Find all angles, \( 0^{\circ} \leq \theta<360^{\circ} \), that solve the following equation. \[ \tan \theta=1 \]

Solve the equation \( \tan(\theta)=1 \). Solve the equation by following steps: - step0: Solve for \(\theta\): \(\tan\left(\theta \right)=1\) - step1: Find the domain: \(\tan\left(\theta \right)=1,\theta \neq \frac{\pi }{2}+k\pi ,k \in \mathbb{Z}\) - step2: Use the inverse trigonometric function: \(\theta =\arctan\left(1\right)\) - step3: Calculate: \(\theta =\frac{\pi }{4}\) - step4: Add the period: \(\theta =\frac{\pi }{4}+k\pi ,k \in \mathbb{Z}\) - step5: Check if the solution is in the defined range: \(\theta =\frac{\pi }{4}+k\pi ,k \in \mathbb{Z},\theta \neq \frac{\pi }{2}+k\pi ,k \in \mathbb{Z}\) - step6: Find the intersection: \(\theta =\frac{\pi }{4}+k\pi ,k \in \mathbb{Z}\) The angles that solve the equation \( \tan \theta = 1 \) are given by \( \theta = \frac{\pi}{4} + k\pi \), where \( k \) is an integer.

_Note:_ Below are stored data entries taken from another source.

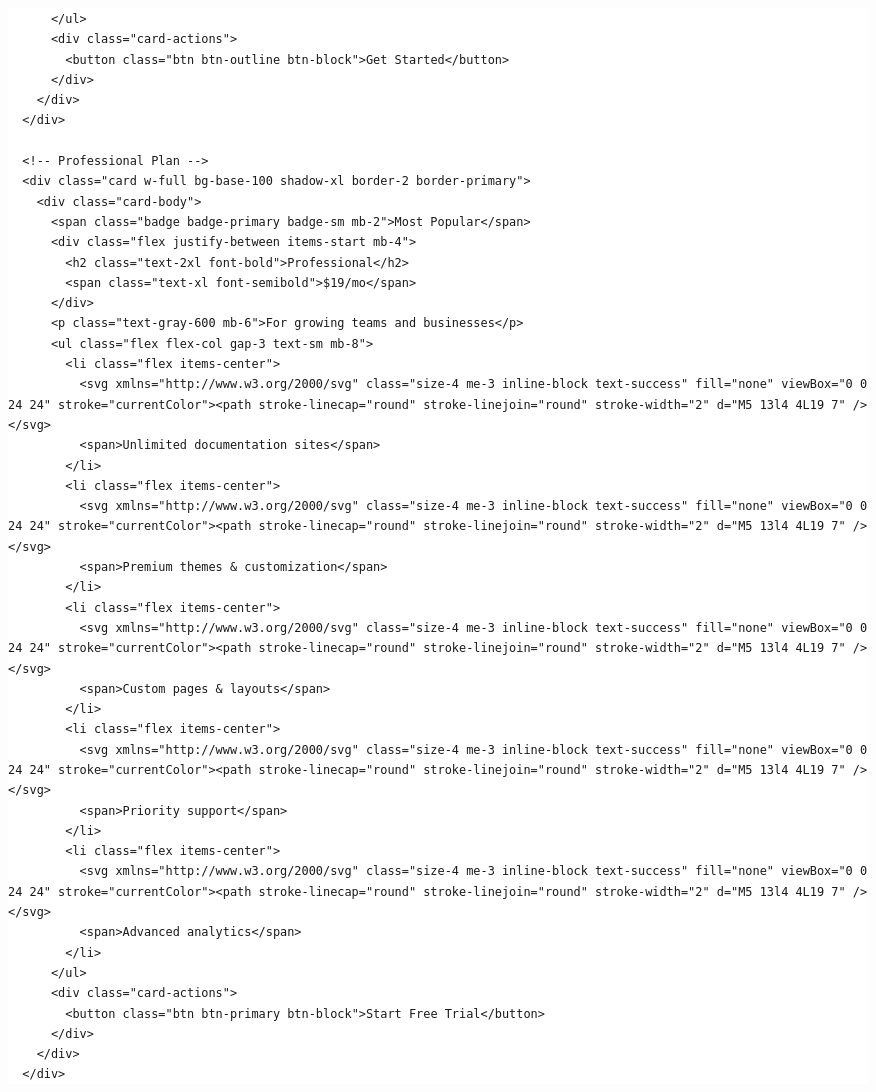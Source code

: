           </ul>
          <div class="card-actions">
            <button class="btn btn-outline btn-block">Get Started</button>
          </div>
        </div>
      </div>

      <!-- Professional Plan -->
      <div class="card w-full bg-base-100 shadow-xl border-2 border-primary">
        <div class="card-body">
          <span class="badge badge-primary badge-sm mb-2">Most Popular</span>
          <div class="flex justify-between items-start mb-4">
            <h2 class="text-2xl font-bold">Professional</h2>
            <span class="text-xl font-semibold">$19/mo</span>
          </div>
          <p class="text-gray-600 mb-6">For growing teams and businesses</p>
          <ul class="flex flex-col gap-3 text-sm mb-8">
            <li class="flex items-center">
              <svg xmlns="http://www.w3.org/2000/svg" class="size-4 me-3 inline-block text-success" fill="none" viewBox="0 0 24 24" stroke="currentColor"><path stroke-linecap="round" stroke-linejoin="round" stroke-width="2" d="M5 13l4 4L19 7" /></svg>
              <span>Unlimited documentation sites</span>
            </li>
            <li class="flex items-center">
              <svg xmlns="http://www.w3.org/2000/svg" class="size-4 me-3 inline-block text-success" fill="none" viewBox="0 0 24 24" stroke="currentColor"><path stroke-linecap="round" stroke-linejoin="round" stroke-width="2" d="M5 13l4 4L19 7" /></svg>
              <span>Premium themes & customization</span>
            </li>
            <li class="flex items-center">
              <svg xmlns="http://www.w3.org/2000/svg" class="size-4 me-3 inline-block text-success" fill="none" viewBox="0 0 24 24" stroke="currentColor"><path stroke-linecap="round" stroke-linejoin="round" stroke-width="2" d="M5 13l4 4L19 7" /></svg>
              <span>Custom pages & layouts</span>
            </li>
            <li class="flex items-center">
              <svg xmlns="http://www.w3.org/2000/svg" class="size-4 me-3 inline-block text-success" fill="none" viewBox="0 0 24 24" stroke="currentColor"><path stroke-linecap="round" stroke-linejoin="round" stroke-width="2" d="M5 13l4 4L19 7" /></svg>
              <span>Priority support</span>
            </li>
            <li class="flex items-center">
              <svg xmlns="http://www.w3.org/2000/svg" class="size-4 me-3 inline-block text-success" fill="none" viewBox="0 0 24 24" stroke="currentColor"><path stroke-linecap="round" stroke-linejoin="round" stroke-width="2" d="M5 13l4 4L19 7" /></svg>
              <span>Advanced analytics</span>
            </li>
          </ul>
          <div class="card-actions">
            <button class="btn btn-primary btn-block">Start Free Trial</button>
          </div>
        </div>
      </div>
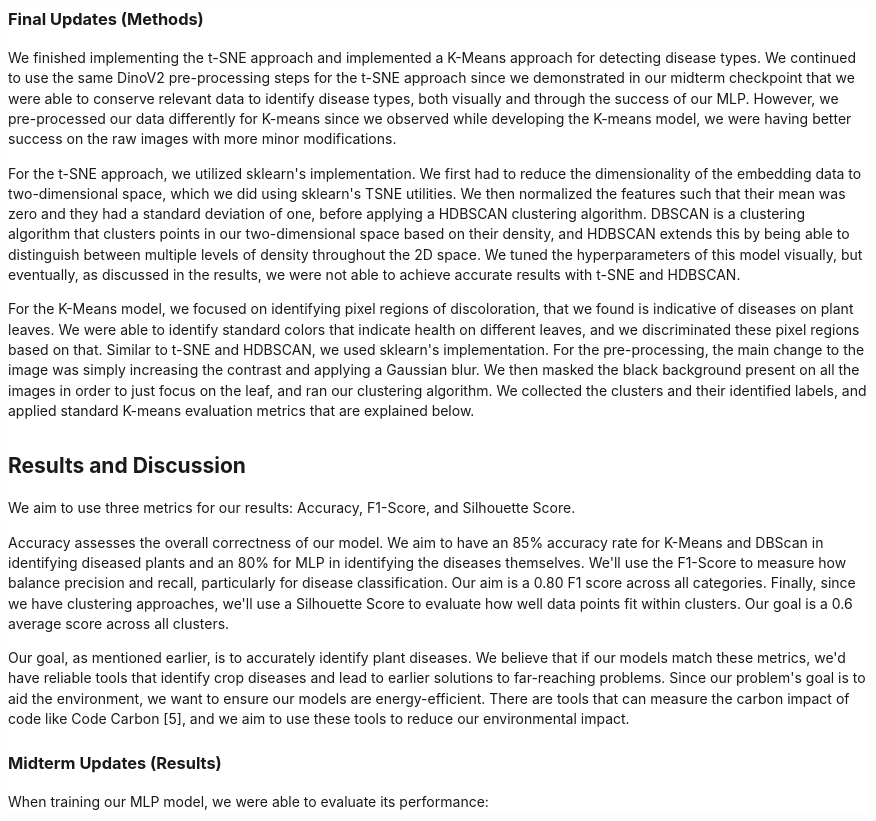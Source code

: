 ### Final Updates (Methods)

We finished implementing the t-SNE approach and implemented a K-Means approach for detecting disease types. We continued to use the same DinoV2 pre-processing steps for the t-SNE approach since we demonstrated in our midterm checkpoint that we were able to conserve relevant data to identify disease types, both visually and through the success of our MLP. However, we pre-processed our data differently for K-means since we observed while developing the K-means model, we were having better success on the raw images with more minor modifications.

For the t-SNE approach, we utilized sklearn's implementation. We first had to reduce the dimensionality of the embedding data to two-dimensional space, which we did using sklearn's TSNE utilities. We then normalized the features such that their mean was zero and they had a standard deviation of one, before applying a HDBSCAN clustering algorithm. DBSCAN is a clustering algorithm that clusters points in our two-dimensional space based on their density, and HDBSCAN extends this by being able to distinguish between multiple levels of density throughout the 2D space. We tuned the hyperparameters of this model visually, but eventually, as discussed in the results, we were not able to achieve accurate results with t-SNE and HDBSCAN.

For the K-Means model, we focused on identifying pixel regions of discoloration, that we found is indicative of diseases on plant leaves. We were able to identify standard colors that indicate health on different leaves, and we discriminated these pixel regions based on that. Similar to t-SNE and HDBSCAN, we used sklearn's implementation. For the pre-processing, the main change to the image was simply increasing the contrast and applying a Gaussian blur. We then masked the black background present on all the images in order to just focus on the leaf, and ran our clustering algorithm. We collected the clusters and their identified labels, and applied standard K-means evaluation metrics that are explained below.

## Results and Discussion

We aim to use three metrics for our results: Accuracy, F1-Score, and Silhouette Score.

Accuracy assesses the overall correctness of our model. We aim to have an 85% accuracy rate for K-Means and DBScan in identifying diseased plants and an 80% for MLP in identifying the diseases themselves. We'll use the F1-Score to measure how balance precision and recall, particularly for disease classification. Our aim is a 0.80 F1 score across all categories. Finally, since we have clustering approaches, we'll use a Silhouette Score to evaluate how well data points fit within clusters. Our goal is a 0.6 average score across all clusters.

Our goal, as mentioned earlier, is to accurately identify plant diseases. We believe that if our models match these metrics, we'd have reliable tools that identify crop diseases and lead to earlier solutions to far-reaching problems. Since our problem's goal is to aid the environment, we want to ensure our models are energy-efficient. There are tools that can measure the carbon impact of code like Code Carbon [5], and we aim to use these tools to reduce our environmental impact.

### Midterm Updates (Results)

When training our MLP model, we were able to evaluate its performance:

Therefore, the angles that satisfy the equation are \( \theta = 45^\circ + 360^\circ k \), where \( k \) is an integer. These angles are in the first quadrant of the unit circle and are the solutions to the equation \( \tan \theta = 1 \) for \( 0^\circ \leq \theta < 360^\circ \).